Would you return the data exactly as given, except for its pictures?

START MATERIAL FOR THIS TASK

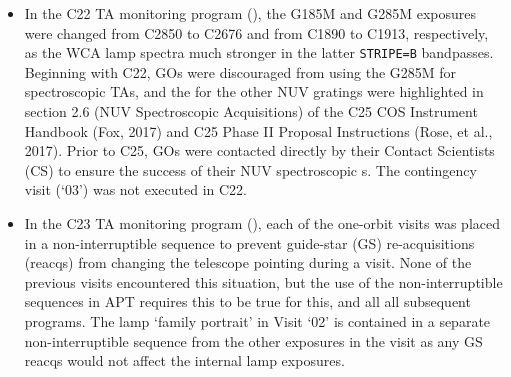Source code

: \begin{itemize}
{The optional parameter \texttt{WAVECAL=YES} in the BOA$\times$MIRA target+Lamp image of the C20 program was discovered to not have taken the
expected internal lamp image in the \textsf{LC6601RYQ\_rawtag.fits} exposure. Correcting this inconsistency would have required significant APT, TRANS, and commanding changes.
As this internal calibration exposure combination is rarely executed, the C21 program included separate \texttt{TARGET=WAVE} companion lamp exposures for the target BOA exposure\footnote{The COS apertures are physically configured such that WCA light lands on the detector(s) when the PSA in place, but does not when the BOA is in place (INSERT REF). Therefore, whenever lamp images are required to verify BOA  exposures, the BOA is replaced by the PSA so that WCA light falls on the detector at the same location as it would fall for a PSA image.}
A second MIRA lamp image was added directly after the BOA$\times$MIRA , to verify the repeatability of the WCA lamp location when moving the BOA into and out of position.
To create time for the new exposures, the exposure times of the spectroscopic observations were scaled back, but still achieved the required S/N to measure the XD spectral locations.
}
\item{
In the C22 TA monitoring program (), the G185M and G285M exposures were changed from C2850 to C2676 and from C1890 to C1913, respectively, as the WCA lamp spectra much stronger in the latter \texttt{STRIPE=B} bandpasses. Beginning with C22, GOs were discouraged from using the G285M for spectroscopic  TAs,
and the \cenwaves{} for the other NUV gratings were highlighted in section 2.6 (NUV Spectroscopic Acquisitions) of the C25 COS Instrument Handbook (Fox, 2017) and C25 Phase II Proposal Instructions (Rose, et al., 2017). Prior to C25, GOs were contacted directly by their Contact Scientists (CS) to ensure the success of their NUV spectroscopic s.
The contingency visit (`03') was not executed in C22.
}
\item{
In the C23 TA monitoring program (), each of the one-orbit visits was placed in a non-interruptible sequence to prevent guide-star (GS) re-acquisitions (reacqs) from changing the telescope pointing during a visit.
None of the previous visits encountered this situation, but the use of the non-interruptible sequences in APT requires this to be true for this, and all all subsequent programs.
The lamp `family portrait' in Visit `02' is contained in a separate non-interruptible sequence from the other exposures in the visit as any GS reacqs would not affect the internal lamp exposures.
}
\end{itemize}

END MATERIAL FOR THIS TASK

_YOUR RESPONSE_
Source code

: \begin{itemize}
{The optional parameter \texttt{WAVECAL=YES} in the BOA$\times$MIRA target+Lamp image of the C20 program was discovered to not have taken the
expected internal lamp image in the \textsf{LC6601RYQ\_rawtag.fits} exposure. Correcting this inconsistency would have required significant APT, TRANS, and commanding changes.
As this internal calibration exposure combination is rarely executed, the C21 program included separate \texttt{TARGET=WAVE} companion lamp exposures for the target BOA exposure\footnote{The COS apertures are physically configured such that WCA light lands on the detector(s) when the PSA in place, but does not when the BOA is in place (INSERT REF). Therefore, whenever lamp images are required to verify BOA  exposures, the BOA is replaced by the PSA so that WCA light falls on the detector at the same location as it would fall for a PSA image.}
A second MIRA lamp image was added directly after the BOA$\times$MIRA , to verify the repeatability of the WCA lamp location when moving the BOA into and out of position.
To create time for the new exposures, the exposure times of the spectroscopic observations were scaled back, but still achieved the required S/N to measure the XD spectral locations.
}
\item{
In the C22 TA monitoring program (), the G185M and G285M exposures were changed from C2850 to C2676 and from C1890 to C1913, respectively, as the WCA lamp spectra much stronger in the latter \texttt{STRIPE=B} bandpasses. Beginning with C22, GOs were discouraged from using the G285M for spectroscopic  TAs,
and the \cenwaves{} for the other NUV gratings were highlighted in section 2.6 (NUV Spectroscopic Acquisitions) of the C25 COS Instrument Handbook (Fox, 2017) and C25 Phase II Proposal Instructions (Rose, et al., 2017). Prior to C25, GOs were contacted directly by their Contact Scientists (CS) to ensure the success of their NUV spectroscopic s.
The contingency visit (`03') was not executed in C22.
}
\item{
In the C23 TA monitoring program (), each of the one-orbit visits was placed in a non-interruptible sequence to prevent guide-star (GS) re-acquisitions (reacqs) from changing the telescope pointing during a visit.
None of the previous visits encountered this situation, but the use of the non-interruptible sequences in APT requires this to be true for this, and all all subsequent programs.
The lamp `family portrait' in Visit `02' is contained in a separate non-interruptible sequence from the other exposures in the visit as any GS reacqs would not affect the internal lamp exposures.
}
\end{itemize}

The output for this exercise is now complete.